Sotomayor of course makes a very important case that judges should understand their own responses to a case -- both the sources of their emotions and their prejudices -- in order to better do what the law requires.
On the other hand, she referred to the members of the Supreme Court that overthrew Plessy v Ferguson. That Plessy decision is often identified as one of the worst in Supreme Court history but it stood for more than half a century. It seems to me that when the Warren Court overturned Plessy in Brown vs the Board of Education, they must have fueled their effort with emotional outrage at the injustice Plessy was causing.

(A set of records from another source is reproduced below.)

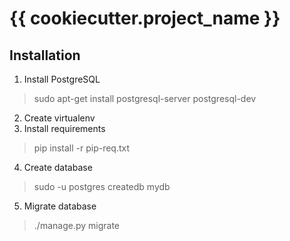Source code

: {{ cookiecutter.project_name }}
======

Installation
------

1. Install PostgreSQL
> sudo apt-get install postgresql-server postgresql-dev
2. Create virtualenv
3. Install requirements
> pip install -r pip-req.txt
4. Create database
> sudo -u postgres createdb mydb
5. Migrate database
> ./manage.py migrate

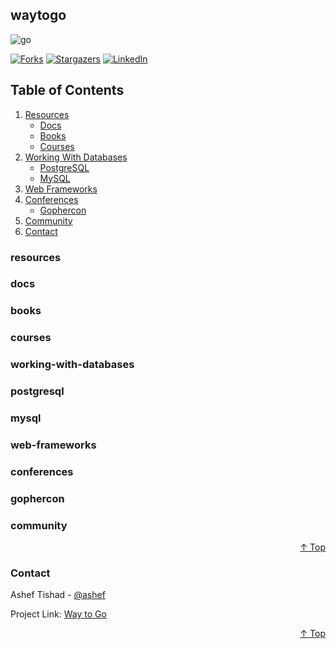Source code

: ## waytogo

![go][go]

[![Forks][forks-shield]][forks-url]
[![Stargazers][stars-shield]][stars-url]
[![LinkedIn][linkedin-shield]][linkedin-url]

## Table of Contents
1. [Resources](#resources)
    - [Docs](#docs)
    - [Books](#books)
    - [Courses](#courses)
2. [Working With Databases](#working-with-databases)
    - [PostgreSQL](#postgresql)
    - [MySQL](#mysql)
3. [Web Frameworks](#web-frameworks)
4. [Conferences](#conferences)
    - [Gophercon](#gophercon)
5. [Community](#community)
6. [Contact](#contact)


### resources

### docs

### books

### courses

### working-with-databases

### postgresql

### mysql

### web-frameworks

### conferences

### gophercon

### community

<p align="right"><a href="#waytogo">↑ Top</a></p>


<!-- CONTACT -->

### Contact

Ashef Tishad - [@ashef](https://www.linkedin.com/in/ashef/)

Project Link: [Way to Go](https://github.com/ashtishad/waytogo)

<p align="right"><a href="#waytogo">↑ Top</a></p>


<!-- MARKDOWN LINKS & IMAGES -->
<!-- Github -->

[forks-shield]: https://img.shields.io/github/forks/ashtishad/waytogo?logo=github&style=for-the-badge

[forks-url]: https://github.com/ashtishad/waytogo/network/members

[stars-shield]: https://img.shields.io/github/stars/ashtishad/waytogo?logo=github&style=for-the-badge

[stars-url]: https://github.com/ashtishad/waytogo/stargazers

<!-- Social -->

[linkedin-shield]: https://img.shields.io/badge/-LinkedIn-black.svg?style=for-the-badge&logo=linkedin&colorB=555

[linkedin-url]: https://www.linkedin.com/in/ashef/

<!-- Language -->

[go]: https://img.shields.io/badge/Go-00ADD8?style=for-the-badge&logo=go&logoColor=white
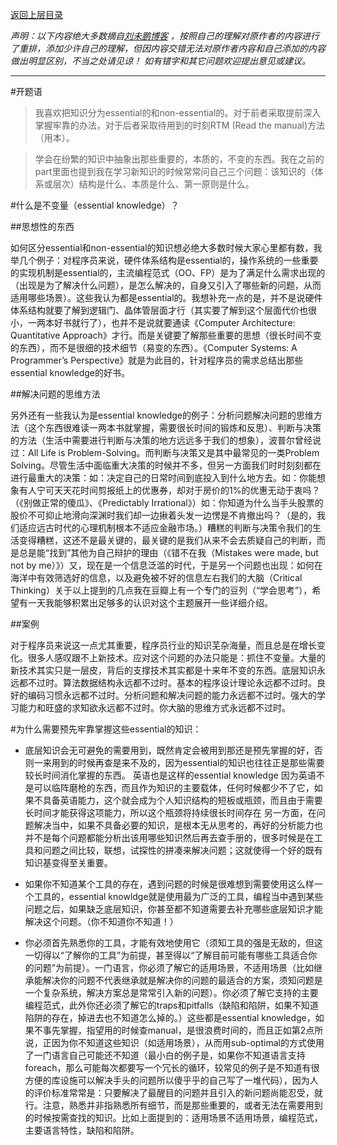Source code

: [返回上层目录](./README.md)


*声明：以下内容绝大多数摘自[刘未鹏博客](http://mindhacks.cn/topics/learning-method/) ，按照自己的理解对原作者的内容进行了重排，添加少许自己的理解，但因内容交错无法对原作者内容和自己添加的内容做出明显区别，不当之处请见谅！ 如有错字和其它问题欢迎提出意见或建议。*

---


#开题语

>我喜欢把知识分为essential的和non-essential的。对于前者采取提前深入掌握牢靠的办法，对于后者采取待用到的时刻RTM (Read the manual)方法（用本）。

>学会在纷繁的知识中抽象出那些重要的，本质的，不变的东西。我在之前的part里面也提到我在学习新知识的时候常常问自己三个问题：该知识的（体系或层次）结构是什么、本质是什么、第一原则是什么。



#什么是不变量（essential knowledge）？



##思想性的东西

如何区分essential和non-essential的知识想必绝大多数时候大家心里都有数，我举几个例子：对程序员来说，硬件体系结构是essential的，操作系统的一些重要的实现机制是essential的，主流编程范式（OO、FP）是为了满足什么需求出现的（出现是为了解决什么问题），是怎么解决的，自身又引入了哪些新的问题，从而适用哪些场景）。这些我认为都是essential的。我想补充一点的是，并不是说硬件体系结构就要了解到逻辑门、晶体管层面才行（其实要了解到这个层面代价也很小，一两本好书就行了），也并不是说就要通读《Computer Architecture: Quantitative Approach》才行。而是关键要了解那些重要的思想（很长时间不变的东西），而不是很细的技术细节（易变的东西）。《Computer Systems: A Programmer’s Perspective》就是为此目的，针对程序员的需求总结出那些essential knowledge的好书。



##解决问题的思维方法

另外还有一些我认为是essential knowledge的例子：分析问题解决问题的思维方法（这个东西很难读一两本书就掌握，需要很长时间的锻炼和反思）、判断与决策的方法（生活中需要进行判断与决策的地方远远多于我们的想象），波普尔曾经说过：All Life is Problem-Solving。而判断与决策又是其中最常见的一类Problem Solving。尽管生活中面临重大决策的时候并不多，但另一方面我们时时刻刻都在进行最重大的决策：如：决定自己的日常时间到底投入到什么地方去。如：你能想象有人宁可天天花时间剪报纸上的优惠券，却对于房价的1%的优惠无动于衷吗？（《别做正常的傻瓜》、《Predictably Irrational》）如：你知道为什么当手头股票的股价不可抑止地滑向深渊时我们却一边揪着头发一边愣是不肯撤出吗？（是的，我们适应远古时代的心理机制根本不适应金融市场。）糟糕的判断与决策令我们的生活变得糟糕，这还不是最关键的，最关键的是我们从来不会去质疑自己的判断，而是总是能“找到”其他为自己辩护的理由（《错不在我（Mistakes were made, but not by me）》）又，现在是一个信息泛滥的时代，于是另一个问题也出现：如何在海洋中有效筛选好的信息，以及避免被不好的信息左右我们的大脑（Critical Thinking）关于以上提到的几点我在豆瓣上有一个专门的豆列（“学会思考”），希望有一天我能够积累出足够多的认识对这个主题展开一些详细介绍。

##案例

对于程序员来说这一点尤其重要，程序员行业的知识芜杂海量，而且总是在增长变化。很多人感叹跟不上新技术。应对这个问题的办法只能是：抓住不变量。大量的新技术其实只是一层皮，背后的支撑技术其实都是十来年不变的东西。底层知识永远都不过时。算法数据结构永远都不过时。基本的程序设计理论永远都不过时。良好的编码习惯永远都不过时。分析问题和解决问题的能力永远都不过时。强大的学习能力和旺盛的求知欲永远都不过时。你大脑的思维方式永远都不过时。

#为什么需要预先牢靠掌握这些essential的知识：

- 底层知识会无可避免的需要用到，既然肯定会被用到那还是预先掌握的好，否则一来用到的时候再查是来不及的，因为essential的知识也往往正是那些需要较长时间消化掌握的东西。 英语也是这样的essential knowledge 因为英语不是可以临阵磨枪的东西，而且作为知识的主要载体，任何时候都少不了它，如果不具备英语能力，这个就会成为个人知识结构的短板或瓶颈，而且由于需要长时间才能获得这项能力，所以这个瓶颈将持续很长时间存在     另一方面，在问题解决当中，如果不具备必要的知识，是根本无从思考的，再好的分析能力也并不是每个问题都能分析出该用哪些知识然后再去查手册的，很多时候是在工具和问题之间比较，联想，试探性的拼凑来解决问题；这就使得一个好的既有知识基变得至关重要。

-  如果你不知道某个工具的存在，遇到问题的时候是很难想到需要使用这么样一个工具的，essential knowldge就是使用最为广泛的工具，编程当中遇到某些问题之后，如果缺乏底层知识，你甚至都不知道需要去补充哪些底层知识才能解决这个问题。（你不知道你不知道！）

- 你必须首先熟悉你的工具，才能有效地使用它（须知工具的强是无敌的，但这一切得以“了解你的工具”为前提，甚至得以“了解目前可能有哪些工具适合你的问题”为前提）。一门语言，你必须了解它的适用场景，不适用场景（比如继承能解决你的问题不代表继承就是解决你的问题的最适合的方案，须知问题是一个复杂系统，解决方案总是常常引入新的问题）。你必须了解它支持的主要编程范式，此外你还必须了解它的traps和pitfalls（缺陷和陷阱，如果不知道陷阱的存在，掉进去也不知道怎么掉的。）这些都是essential knowledge，如果不事先掌握，指望用的时候查manual，是很浪费时间的，而且正如第2点所说，正因为你不知道这些知识（如适用场景），从而用sub-optimal的方式使用了一门语言自己可能还不知道（最小白的例子是，如果你不知道语言支持foreach，那么可能每次都要写一个冗长的循环，较常见的例子是不知道有很方便的库设施可以解决手头的问题所以傻乎乎的自己写了一堆代码），因为人的评价标准常常是：只要解决了最醒目的问题并且引入的新问题尚能忍受，就行。注意，熟悉并非指熟悉所有细节，而是那些重要的，或者无法在需要用到的时候按需查找的知识。比如上面提到的：适用场景不适用场景，编程范式，主要语言特性，缺陷和陷阱。



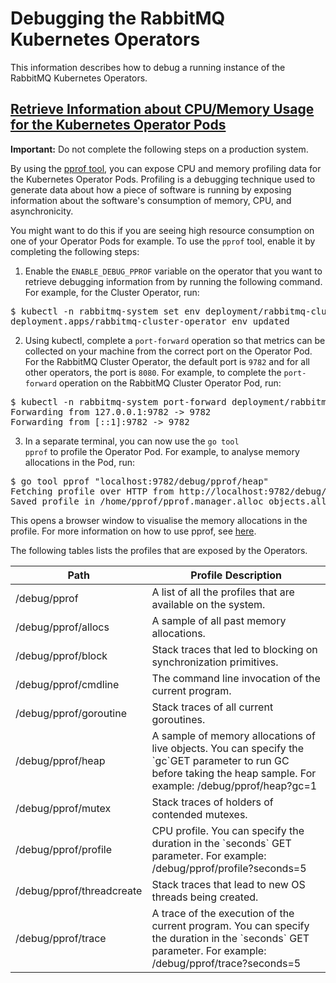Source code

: <!--
Copyright (c) 2007-2023 Broadcom. All Rights Reserved. The term “Broadcom” refers to Broadcom Inc. and/or its subsidiaries.

All rights reserved. This program and the accompanying materials
are made available under the terms of the under the Apache License,
Version 2.0 (the "License”); you may not use this file except in compliance
with the License. You may obtain a copy of the License at

https://www.apache.org/licenses/LICENSE-2.0

Unless required by applicable law or agreed to in writing, software
distributed under the License is distributed on an "AS IS" BASIS,
WITHOUT WARRANTIES OR CONDITIONS OF ANY KIND, either express or implied.
See the License for the specific language governing permissions and
limitations under the License.
-->

# Debugging the RabbitMQ Kubernetes Operators

This information describes how to debug a running instance of the RabbitMQ Kubernetes Operators.

## <a id="operator-resource-usage-profiling" class="anchor" href="#operator-resource-usage-profiling">Retrieve Information about CPU/Memory Usage for the Kubernetes Operator Pods</a>

<p class="box-warning">
<b>Important:</b> Do not complete the following steps on a production system.
</p>

By using the [pprof tool](https://github.com/google/pprof/blob/main/doc/README.md), you can expose CPU and memory profiling data for the Kubernetes Operator Pods. Profiling is a debugging technique used to generate data about how a piece of software is running by exposing information about the software's consumption of memory, CPU, and asynchronicity.

You might want to do this if you are seeing high resource consumption on one of your Operator Pods for example. To use the `pprof` tool, enable it by completing the following steps:

1. Enable the `ENABLE_DEBUG_PPROF` variable on the operator that you want to retrieve debugging information from by running the following command. For example, for the Cluster Operator, run:
<pre class="lang-bash">
$ kubectl -n rabbitmq-system set env deployment/rabbitmq-cluster-operator ENABLE_DEBUG_PPROF=True
deployment.apps/rabbitmq-cluster-operator env updated
</pre>

2. Using kubectl, complete a `port-forward` operation so that metrics can be collected on your machine from the correct port on the Operator Pod. For the RabbitMQ Cluster Operator, the default port is <code>9782</code> and for all other operators, the port is <code>8080</code>. For example, to complete the `port-forward` operation on the RabbitMQ Cluster Operator Pod, run:
<pre class="lang-bash">
$ kubectl -n rabbitmq-system port-forward deployment/rabbitmq-cluster-operator 9782
Forwarding from 127.0.0.1:9782 -> 9782
Forwarding from [::1]:9782 -> 9782
</pre>

3. In a separate terminal, you can now use the <code>go tool pprof</code> to profile the Operator Pod. For example, to analyse
memory allocations in the Pod, run:

<pre class="lang-bash">
$ go tool pprof "localhost:9782/debug/pprof/heap"
Fetching profile over HTTP from http://localhost:9782/debug/pprof/heap
Saved profile in /home/pprof/pprof.manager.alloc_objects.alloc_space.inuse_objects.inuse_space.001.pb.gz
</pre>

This opens a browser window to visualise the memory allocations in the profile.
For more information on how to use pprof, see [here](https://github.com/google/pprof/blob/main/doc/README.md).

The following tables lists the profiles that are exposed by the Operators.

<table>
<thead>
  <tr>
    <th>Path</th>
    <th>Profile Description</th>
  </tr>
</thead>
<tbody>
  <tr>
    <td>/debug/pprof</td>
    <td>A list of all the profiles that are available on the system.</td>
  </tr>
  <tr>
    <td>/debug/pprof/allocs</td>
    <td>A sample of all past memory allocations.</td>
  </tr>
  <tr>
    <td>/debug/pprof/block</td>
    <td>Stack traces that led to blocking on synchronization primitives.</td>
  </tr>
  <tr>
    <td>/debug/pprof/cmdline</td>
    <td>The command line invocation of the current program.</td>
  </tr>
  <tr>
    <td>/debug/pprof/goroutine</td>
    <td>Stack traces of all current goroutines.</td>
  </tr>
  <tr>
    <td>/debug/pprof/heap</td>
    <td>A sample of memory allocations of live objects. You can specify the `gc`GET parameter to run GC before taking the heap sample. For example:  /debug/pprof/heap?gc=1</td>
  </tr>
  <tr>
    <td>/debug/pprof/mutex</td>
    <td>Stack traces of holders of contended mutexes.</td>
  </tr>
  <tr>
    <td>/debug/pprof/profile</td>
    <td>CPU profile. You can specify the duration in the `seconds` GET parameter. For example: /debug/pprof/profile?seconds=5</td>
  </tr>
  <tr>
    <td>/debug/pprof/threadcreate</td>
    <td>Stack traces that lead to new OS threads being created.</td>
  </tr>
  <tr>
    <td>/debug/pprof/trace</td>
    <td>A trace of the execution of the current program. You can specify the duration in the `seconds` GET parameter. For example: /debug/pprof/trace?seconds=5</td>
  </tr>
</tbody>
</table>

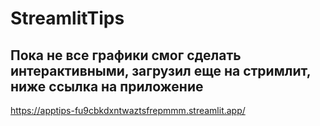 # StreamlitTips

## Пока не все графики смог сделать интерактивными, загрузил еще на стримлит, ниже ссылка на приложение
https://apptips-fu9cbkdxntwaztsfrepmmm.streamlit.app/
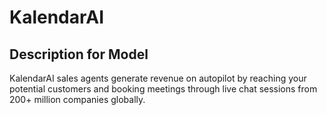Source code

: # KalendarAI

## Description for Model

KalendarAI sales agents generate revenue on autopilot by reaching your potential customers and booking meetings through live chat sessions from 200+ million companies globally.

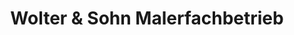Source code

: ---
title: "Wolter & Sohn Malerfachbetrieb"
url: /goettingen/wolter-und-sohn-malerfachbetrieb/
shop: Basteln
---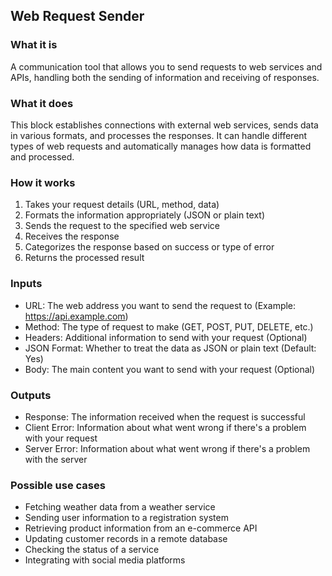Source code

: 
## Web Request Sender

### What it is
A communication tool that allows you to send requests to web services and APIs, handling both the sending of information and receiving of responses.

### What it does
This block establishes connections with external web services, sends data in various formats, and processes the responses. It can handle different types of web requests and automatically manages how data is formatted and processed.

### How it works
1. Takes your request details (URL, method, data)
2. Formats the information appropriately (JSON or plain text)
3. Sends the request to the specified web service
4. Receives the response
5. Categorizes the response based on success or type of error
6. Returns the processed result

### Inputs
- URL: The web address you want to send the request to (Example: https://api.example.com)
- Method: The type of request to make (GET, POST, PUT, DELETE, etc.)
- Headers: Additional information to send with your request (Optional)
- JSON Format: Whether to treat the data as JSON or plain text (Default: Yes)
- Body: The main content you want to send with your request (Optional)

### Outputs
- Response: The information received when the request is successful
- Client Error: Information about what went wrong if there's a problem with your request
- Server Error: Information about what went wrong if there's a problem with the server

### Possible use cases
- Fetching weather data from a weather service
- Sending user information to a registration system
- Retrieving product information from an e-commerce API
- Updating customer records in a remote database
- Checking the status of a service
- Integrating with social media platforms
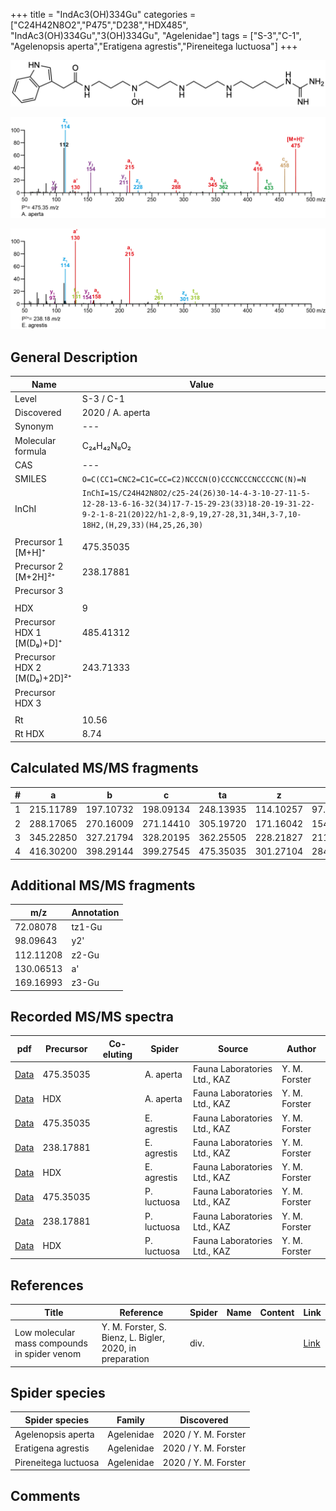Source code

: +++
title = "IndAc3(OH)334Gu"
categories = ["C24H42N8O2","P475","D238","HDX485",
"IndAc3(OH)334Gu","3(OH)334Gu",
"Agelenidae"]
tags = ["S-3","C-1",
"Agelenopsis aperta","Eratigena agrestis","Pireneitega luctuosa"]
+++

![](/img/IndAc3(OH)334Gu.png)

![](/img_MSMS/475_IndAc3(OH)334Gu_Aa.png?classes=border)

![](/img_MSMS/475_IndAc3(OH)334Gu_Ea_2.png?classes=border)

## General Description

| Name                        | Value            |
|-----------------------------|------------------|
| Level                       | S-3 / C-1               |
| Discovered                  | 2020 / A. aperta |
| Synonym                     | ---              |
| Molecular formula           | C₂₄H₄₂N₈O₂       |
| CAS                         | ---              |
| SMILES | `O=C(CC1=CNC2=C1C=CC=C2)NCCCN(O)CCCNCCCNCCCCNC(N)=N`  |
| InChI  | `InChI=1S/C24H42N8O2/c25-24(26)30-14-4-3-10-27-11-5-12-28-13-6-16-32(34)17-7-15-29-23(33)18-20-19-31-22-9-2-1-8-21(20)22/h1-2,8-9,19,27-28,31,34H,3-7,10-18H2,(H,29,33)(H4,25,26,30)`  |
|                             |                  |
| Precursor 1 [M+H]⁺          | 475.35035        |
| Precursor 2 [M+2H]²⁺        | 238.17881        |
| Precursor 3                 |                  |
|                             |                  |
| HDX                         | 9                |
| Precursor HDX 1 [M(D₉)+D]⁺   | 485.41312        |
| Precursor HDX 2 [M(D₉)+2D]²⁺ | 243.71333        |
| Precursor HDX 3             |                  |
|                             |                  |
| Rt                          | 10.56            |
| Rt HDX                      | 8.74             |

## Calculated MS/MS fragments

| # | a         | b         | c         | ta        | z         | y         | tz        |
|---|-----------|-----------|-----------|-----------|-----------|-----------|-----------|
| 1 | 215.11789 | 197.10732 | 198.09134 | 248.13935 | 114.10257 | 97.07602 | 131.12912 |
| 2 | 288.17065 | 270.16009 | 271.14410 | 305.19720 | 171.16042 | 154.13387 | 188.18697 |
| 3 | 345.22850 | 327.21794 | 328.20195 | 362.25505 | 228.21827 | 211.19172 | 261.23974 |
| 4 | 416.30200 | 398.29144 | 399.27545 | 475.35035 | 301.27104 | 284.24449 | 318.29759 |

## Additional MS/MS fragments

| m/z       | Annotation |
|-----------|------------|
| 72.08078  | tz1-Gu     |
| 98.09643  | y2'        |
| 112.11208 | z2-Gu      |
| 130.06513 | a'         |
| 169.16993 | z3-Gu      |

## Recorded MS/MS spectra

| pdf                                                  | Precursor | Co-eluting | Spider    | Source                       | Author        |
|------------------------------------------------------|-----------|------------|-----------|------------------------------|---------------|
| [Data](/pdf/A-aperta/475_IndAc3(OH)334Gu_Aa.pdf)     | 475.35035 |            | A. aperta | Fauna Laboratories Ltd., KAZ | Y. M. Forster |
| [Data](/pdf/A-aperta/475_IndAc3(OH)334Gu_Aa_HDX.pdf) | HDX       |            | A. aperta | Fauna Laboratories Ltd., KAZ | Y. M. Forster |
| [Data](/pdf/E-agrestis/475_IndAc3(OH)334Gu_Ea.pdf) | 475.35035 |            | E. agrestis | Fauna Laboratories Ltd., KAZ | Y. M. Forster |
| [Data](/pdf/E-agrestis/475_IndAc3(OH)334Gu_Ea_2.pdf) | 238.17881 |            | E. agrestis | Fauna Laboratories Ltd., KAZ | Y. M. Forster |
| [Data](/pdf/E-agrestis/475_IndAc3(OH)334Gu_Ea_HDX.pdf) | HDX |            | E. agrestis | Fauna Laboratories Ltd., KAZ | Y. M. Forster |
| [Data](/pdf/P-luctuosa/475_IndAc3(OH)334Gu_Pl.pdf) | 475.35035 |           | P. luctuosa | Fauna Laboratories Ltd., KAZ | Y. M. Forster |
| [Data](/pdf/P-luctuosa/475_IndAc3(OH)334Gu_Pl_2.pdf) | 238.17881 |           | P. luctuosa | Fauna Laboratories Ltd., KAZ | Y. M. Forster |
| [Data](/pdf/P-luctuosa/475_IndAc3(OH)334Gu_Pl_HDX.pdf) | HDX |           | P. luctuosa | Fauna Laboratories Ltd., KAZ | Y. M. Forster |

## References

| Title     | Reference   | Spider    | Name   | Content  | Link |
|-----------|-------------|-----------|--------|----------|-----|
| Low molecular mass compounds in spider venom      | Y. M. Forster, S. Bienz, L. Bigler, 2020, in preparation          | div.       |   |   | [Link](unknown) |

## Spider species

| Spider species     | Family     | Discovered           |
|--------------------|------------|----------------------|
| Agelenopsis aperta | Agelenidae | 2020 / Y. M. Forster |
| Eratigena agrestis | Agelenidae | 2020 / Y. M. Forster |
| Pireneitega luctuosa | Agelenidae | 2020 / Y. M. Forster |

## Comments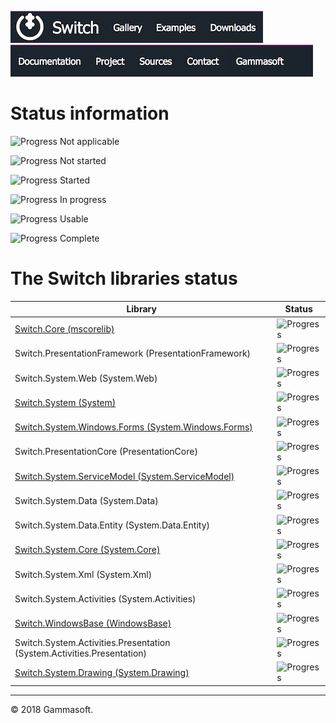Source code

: [![Switch](../docs/Pictures/Menu/Switch.png)](Home.md)[![Switch](../docs/Pictures/Menu/Gallery.png)](Gallery.md)[![Switch](../docs/Pictures/Menu/Examples.png)](Examples.md)[![Switch](../docs/Pictures/Menu/Downloads.png)](Downloads.md)[![Switch](../docs/Pictures/Menu/Documentation.png)](Documentation.md)[![Switch](../docs/Pictures/Menu/Project.png)](https://sourceforge.net/projects/switchpro)[![Switch](../docs/Pictures/Menu/Sources.png)](https://github.com/gammasoft71/switch)[![Switch](../docs/Pictures/Menu/Contact.png)](Contact.md)[![Switch](../docs/Pictures/Menu/Gammasoft.png)](https://gammasoft71.wixsite.com/gammasoft)

# Status information

![Progress](Pictures/ProgressIna.png) Not applicable

![Progress](Pictures/Progress0.png) Not started

![Progress](Pictures/Progress25.png) Started

![Progress](Pictures/Progress50.png) In progress

![Progress](Pictures/Progress75.png) Usable

![Progress](Pictures/Progress100.png) Complete

# The Switch libraries status

| Library                                                                                      | Status                                |
|----------------------------------------------------------------------------------------------|---------------------------------------|
| [Switch.Core (mscorelib)](SwitchCoreStatus.md)                                               | ![Progress](Pictures/Progress75.png)  |
| Switch.PresentationFramework (PresentationFramework)                                         | ![Progress](Pictures/Progress0.png)   |
| Switch.System.Web (System.Web)                                                               | ![Progress](Pictures/Progress0.png)   |
| [Switch.System (System)](SwitchSystemStatus.md)                                              | ![Progress](Pictures/Progress75.png)  |
| [Switch.System.Windows.Forms (System.Windows.Forms)](SwitchSystemWindowsFormsStatus.md)      | ![Progress](Pictures/Progress50.png)  |
| Switch.PresentationCore (PresentationCore)                                                   | ![Progress](Pictures/Progress0.png)   |
| [Switch.System.ServiceModel (System.ServiceModel)](SwitchSystemServiceModelStatus.md)        | ![Progress](Pictures/Progress25.png)  |
| Switch.System.Data (System.Data)                                                             | ![Progress](Pictures/Progress0.png)   |
| Switch.System.Data.Entity (System.Data.Entity)                                               | ![Progress](Pictures/Progress0.png)   |
| [Switch.System.Core (System.Core)](SwitchSystemCoreStatus.md)                                | ![Progress](Pictures/Progress50.png)  |
| Switch.System.Xml (System.Xml)                                                               | ![Progress](Pictures/Progress0.png)   |
| Switch.System.Activities (System.Activities)                                                 | ![Progress](Pictures/Progress0.png)   |
| [Switch.WindowsBase (WindowsBase)](SwitchWindowsBaseStatus.md)                               | ![Progress](Pictures/Progress0.png)   |
| Switch.System.Activities.Presentation (System.Activities.Presentation)                       | ![Progress](Pictures/Progress0.png)   |
| [Switch.System.Drawing (System.Drawing)](SwitchSystemDrawingStatus.md)                       | ![Progress](Pictures/Progress50.png)  |

______________________________________________________________________________________________

© 2018 Gammasoft.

I suppose my fundamental point is that we think with our brains and not just our conscious minds. Our best thinking is probably done through a righteous integration of the brain's emotional and logical processes.
How do I know what I think until I read what I have written?
In the discussion Sotomayor noted that there have been occasions in which after a preliminary discussion within a panel of judges, she was tasked with writing the majority opinion, and in the process of drafting that opinion decided it was wrong. She would then draft what she felt to be the correct opinion and bring both back to the panel.
Her point was that in the reflective process of writing an opinion she deepened her analysis and came to a new recognition of what she thought about the case. Sometimes she could bring a majority to her new view, and sometimes she found her opinion published as a minority view of the case.
I too find that writing, especially for distribution, helps to clarify my thinking. Indeed, that is one of the reasons I continue writing this blog.